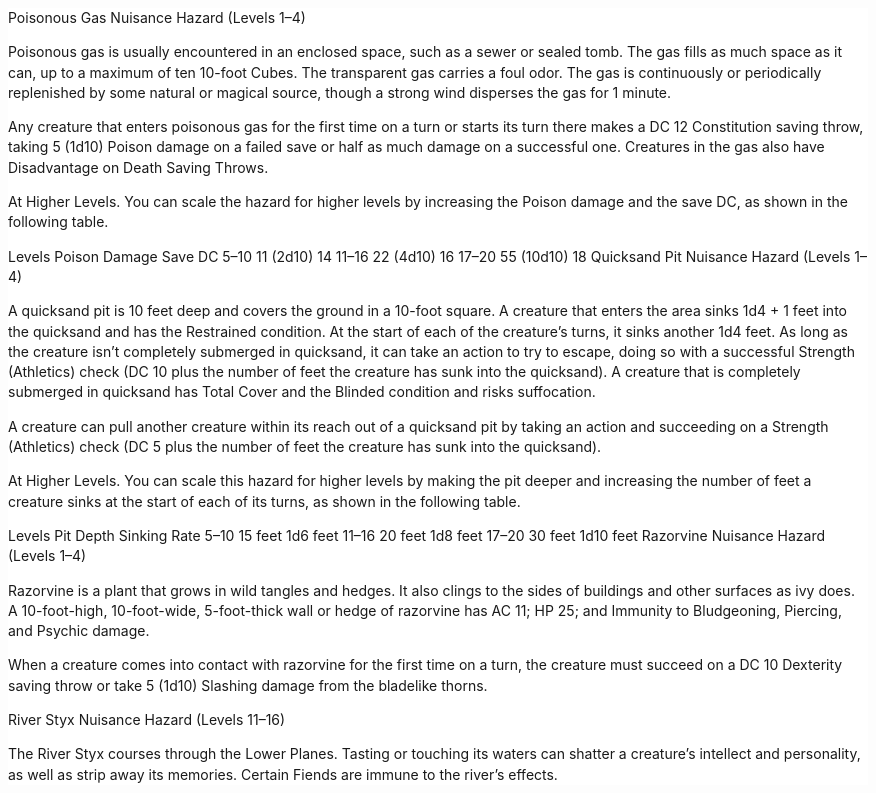 Poisonous Gas
Nuisance Hazard (Levels 1–4)

Poisonous gas is usually encountered in an enclosed space, such as a sewer or sealed tomb. The gas fills as much space as it can, up to a maximum of ten 10-foot Cubes. The transparent gas carries a foul odor. The gas is continuously or periodically replenished by some natural or magical source, though a strong wind disperses the gas for 1 minute.

Any creature that enters poisonous gas for the first time on a turn or starts its turn there makes a DC 12 Constitution saving throw, taking 5 (1d10) Poison damage on a failed save or half as much damage on a successful one. Creatures in the gas also have Disadvantage on Death Saving Throws.

At Higher Levels. You can scale the hazard for higher levels by increasing the Poison damage and the save DC, as shown in the following table.

Levels	Poison Damage	Save DC
5–10	11 (2d10)	14
11–16	22 (4d10)	16
17–20	55 (10d10)	18
Quicksand Pit
Nuisance Hazard (Levels 1–4)

A quicksand pit is 10 feet deep and covers the ground in a 10-foot square. A creature that enters the area sinks 1d4 + 1 feet into the quicksand and has the Restrained condition. At the start of each of the creature’s turns, it sinks another 1d4 feet. As long as the creature isn’t completely submerged in quicksand, it can take an action to try to escape, doing so with a successful Strength (Athletics) check (DC 10 plus the number of feet the creature has sunk into the quicksand). A creature that is completely submerged in quicksand has Total Cover and the Blinded condition and risks suffocation.

A creature can pull another creature within its reach out of a quicksand pit by taking an action and succeeding on a Strength (Athletics) check (DC 5 plus the number of feet the creature has sunk into the quicksand).

At Higher Levels. You can scale this hazard for higher levels by making the pit deeper and increasing the number of feet a creature sinks at the start of each of its turns, as shown in the following table.

Levels	Pit Depth	Sinking Rate
5–10	15 feet	1d6 feet
11–16	20 feet	1d8 feet
17–20	30 feet	1d10 feet
Razorvine
Nuisance Hazard (Levels 1–4)

Razorvine is a plant that grows in wild tangles and hedges. It also clings to the sides of buildings and other surfaces as ivy does. A 10-foot-high, 10-foot-wide, 5-foot-thick wall or hedge of razorvine has AC 11; HP 25; and Immunity to Bludgeoning, Piercing, and Psychic damage.

When a creature comes into contact with razorvine for the first time on a turn, the creature must succeed on a DC 10 Dexterity saving throw or take 5 (1d10) Slashing damage from the bladelike thorns.

River Styx
Nuisance Hazard (Levels 11–16)

The River Styx courses through the Lower Planes. Tasting or touching its waters can shatter a creature’s intellect and personality, as well as strip away its memories. Certain Fiends are immune to the river’s effects.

+ + +

Instructions to follow - Each line of the material that contains the string "Styx" has to be copied out.

Result below -
River Styx
The River Styx courses through the Lower Planes. Tasting or touching its waters can shatter a creature’s intellect and personality, as well as strip away its memories. Certain Fiends are immune to the river’s effects.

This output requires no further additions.